(Data under study)

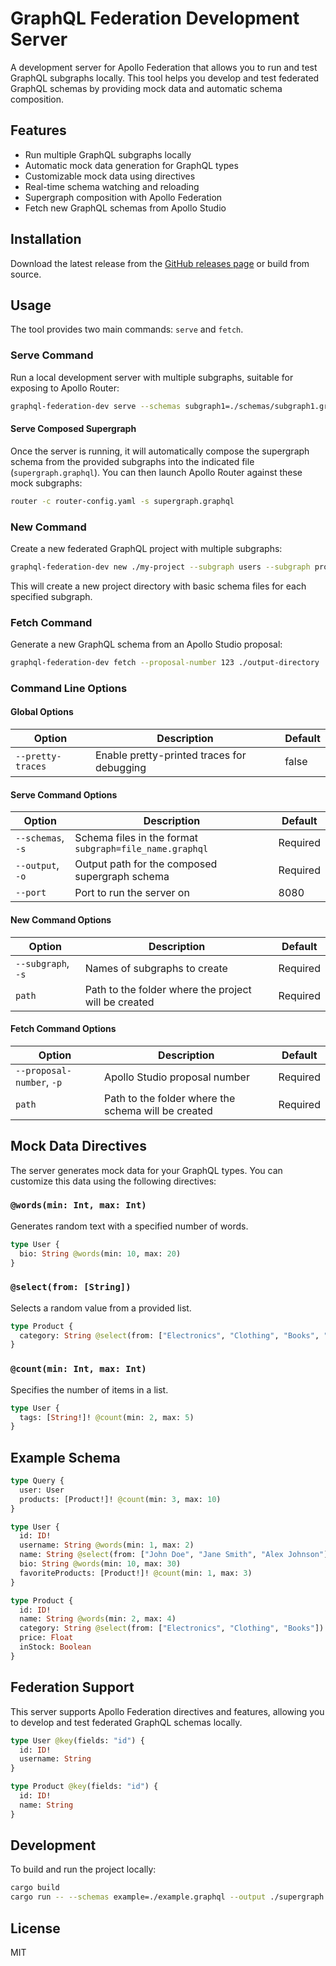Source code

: # GraphQL Federation Development Server

A development server for Apollo Federation that allows you to run and test GraphQL subgraphs locally. This tool helps you develop and test federated GraphQL schemas by providing mock data and automatic schema composition.

## Features

- Run multiple GraphQL subgraphs locally
- Automatic mock data generation for GraphQL types
- Customizable mock data using directives
- Real-time schema watching and reloading
- Supergraph composition with Apollo Federation
- Fetch new GraphQL schemas from Apollo Studio

## Installation

Download the latest release from the [GitHub releases page](https://github.com/jeffutter/federated_graphql_mock_server/releases) or build from source.

## Usage

The tool provides two main commands: `serve` and `fetch`.

### Serve Command

Run a local development server with multiple subgraphs, suitable for exposing to Apollo Router:

```bash
graphql-federation-dev serve --schemas subgraph1=./schemas/subgraph1.graphql --schemas subgraph2=./schemas/subgraph2.graphql --output ./supergraph.graphql
```

#### Serve Composed Supergraph

Once the server is running, it will automatically compose the supergraph schema from the provided subgraphs into the indicated file (`supergraph.graphql`). You can then launch Apollo Router against these mock subgraphs:

```bash
router -c router-config.yaml -s supergraph.graphql
```

### New Command

Create a new federated GraphQL project with multiple subgraphs:

```bash
graphql-federation-dev new ./my-project --subgraph users --subgraph products
```

This will create a new project directory with basic schema files for each specified subgraph.

### Fetch Command

Generate a new GraphQL schema from an Apollo Studio proposal:

```bash
graphql-federation-dev fetch --proposal-number 123 ./output-directory
```

### Command Line Options

#### Global Options
| Option | Description | Default |
|--------|-------------|---------|
| `--pretty-traces` | Enable pretty-printed traces for debugging | false |

#### Serve Command Options
| Option | Description | Default |
|--------|-------------|---------|
| `--schemas`, `-s` | Schema files in the format `subgraph=file_name.graphql` | Required |
| `--output`, `-o` | Output path for the composed supergraph schema | Required |
| `--port` | Port to run the server on | 8080 |

#### New Command Options
| Option | Description | Default |
|--------|-------------|---------|
| `--subgraph`, `-s` | Names of subgraphs to create | Required |
| `path` | Path to the folder where the project will be created | Required |

#### Fetch Command Options
| Option | Description | Default |
|--------|-------------|---------|
| `--proposal-number`, `-p` | Apollo Studio proposal number | Required |
| `path` | Path to the folder where the schema will be created | Required |

## Mock Data Directives

The server generates mock data for your GraphQL types. You can customize this data using the following directives:

### `@words(min: Int, max: Int)`

Generates random text with a specified number of words.

```graphql
type User {
  bio: String @words(min: 10, max: 20)
}
```

### `@select(from: [String])`

Selects a random value from a provided list.

```graphql
type Product {
  category: String @select(from: ["Electronics", "Clothing", "Books", "Home"])
}
```

### `@count(min: Int, max: Int)`

Specifies the number of items in a list.

```graphql
type User {
  tags: [String!]! @count(min: 2, max: 5)
}
```

## Example Schema

```graphql
type Query {
  user: User
  products: [Product!]! @count(min: 3, max: 10)
}

type User {
  id: ID!
  username: String @words(min: 1, max: 2)
  name: String @select(from: ["John Doe", "Jane Smith", "Alex Johnson"])
  bio: String @words(min: 10, max: 30)
  favoriteProducts: [Product!]! @count(min: 1, max: 3)
}

type Product {
  id: ID!
  name: String @words(min: 2, max: 4)
  category: String @select(from: ["Electronics", "Clothing", "Books"])
  price: Float
  inStock: Boolean
}
```

## Federation Support

This server supports Apollo Federation directives and features, allowing you to develop and test federated GraphQL schemas locally.

```graphql
type User @key(fields: "id") {
  id: ID!
  username: String
}

type Product @key(fields: "id") {
  id: ID!
  name: String
}
```

## Development

To build and run the project locally:

```bash
cargo build
cargo run -- --schemas example=./example.graphql --output ./supergraph.graphql
```

## License

MIT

(End Data under study)

- _What you need to do_
All records above are to be repeated exactly, with the images left out.

- _Written solution_
Source code

: # GraphQL Federation Development Server

A development server for Apollo Federation that allows you to run and test GraphQL subgraphs locally. This tool helps you develop and test federated GraphQL schemas by providing mock data and automatic schema composition.

## Features

- Run multiple GraphQL subgraphs locally
- Automatic mock data generation for GraphQL types
- Customizable mock data using directives
- Real-time schema watching and reloading
- Supergraph composition with Apollo Federation
- Fetch new GraphQL schemas from Apollo Studio

## Installation

Download the latest release from the [GitHub releases page](https://github.com/jeffutter/federated_graphql_mock_server/releases) or build from source.

## Usage

The tool provides two main commands: `serve` and `fetch`.

### Serve Command

Run a local development server with multiple subgraphs, suitable for exposing to Apollo Router:

```bash
graphql-federation-dev serve --schemas subgraph1=./schemas/subgraph1.graphql --schemas subgraph2=./schemas/subgraph2.graphql --output ./supergraph.graphql
```

#### Serve Composed Supergraph

Once the server is running, it will automatically compose the supergraph schema from the provided subgraphs into the indicated file (`supergraph.graphql`). You can then launch Apollo Router against these mock subgraphs:

```bash
router -c router-config.yaml -s supergraph.graphql
```

### New Command

Create a new federated GraphQL project with multiple subgraphs:

```bash
graphql-federation-dev new ./my-project --subgraph users --subgraph products
```

This will create a new project directory with basic schema files for each specified subgraph.

### Fetch Command

Generate a new GraphQL schema from an Apollo Studio proposal:

```bash
graphql-federation-dev fetch --proposal-number 123 ./output-directory
```

### Command Line Options

#### Global Options
| Option | Description | Default |
|--------|-------------|---------|
| `--pretty-traces` | Enable pretty-printed traces for debugging | false |

#### Serve Command Options
| Option | Description | Default |
|--------|-------------|---------|
| `--schemas`, `-s` | Schema files in the format `subgraph=file_name.graphql` | Required |
| `--output`, `-o` | Output path for the composed supergraph schema | Required |
| `--port` | Port to run the server on | 8080 |

#### New Command Options
| Option | Description | Default |
|--------|-------------|---------|
| `--subgraph`, `-s` | Names of subgraphs to create | Required |
| `path` | Path to the folder where the project will be created | Required |

#### Fetch Command Options
| Option | Description | Default |
|--------|-------------|---------|
| `--proposal-number`, `-p` | Apollo Studio proposal number | Required |
| `path` | Path to the folder where the schema will be created | Required |

## Mock Data Directives

The server generates mock data for your GraphQL types. You can customize this data using the following directives:

### `@words(min: Int, max: Int)`

Generates random text with a specified number of words.

```graphql
type User {
  bio: String @words(min: 10, max: 20)
}
```

### `@select(from: [String])`

Selects a random value from a provided list.

```graphql
type Product {
  category: String @select(from: ["Electronics", "Clothing", "Books", "Home"])
}
```

### `@count(min: Int, max: Int)`

Specifies the number of items in a list.

```graphql
type User {
  tags: [String!]! @count(min: 2, max: 5)
}
```

## Example Schema

```graphql
type Query {
  user: User
  products: [Product!]! @count(min: 3, max: 10)
}

type User {
  id: ID!
  username: String @words(min: 1, max: 2)
  name: String @select(from: ["John Doe", "Jane Smith", "Alex Johnson"])
  bio: String @words(min: 10, max: 30)
  favoriteProducts: [Product!]! @count(min: 1, max: 3)
}

type Product {
  id: ID!
  name: String @words(min: 2, max: 4)
  category: String @select(from: ["Electronics", "Clothing", "Books"])
  price: Float
  inStock: Boolean
}
```

## Federation Support

This server supports Apollo Federation directives and features, allowing you to develop and test federated GraphQL schemas locally.

```graphql
type User @key(fields: "id") {
  id: ID!
  username: String
}

type Product @key(fields: "id") {
  id: ID!
  name: String
}
```

## Development

To build and run the project locally:

```bash
cargo build
cargo run -- --schemas example=./example.graphql --output ./supergraph.graphql
```

## License

MIT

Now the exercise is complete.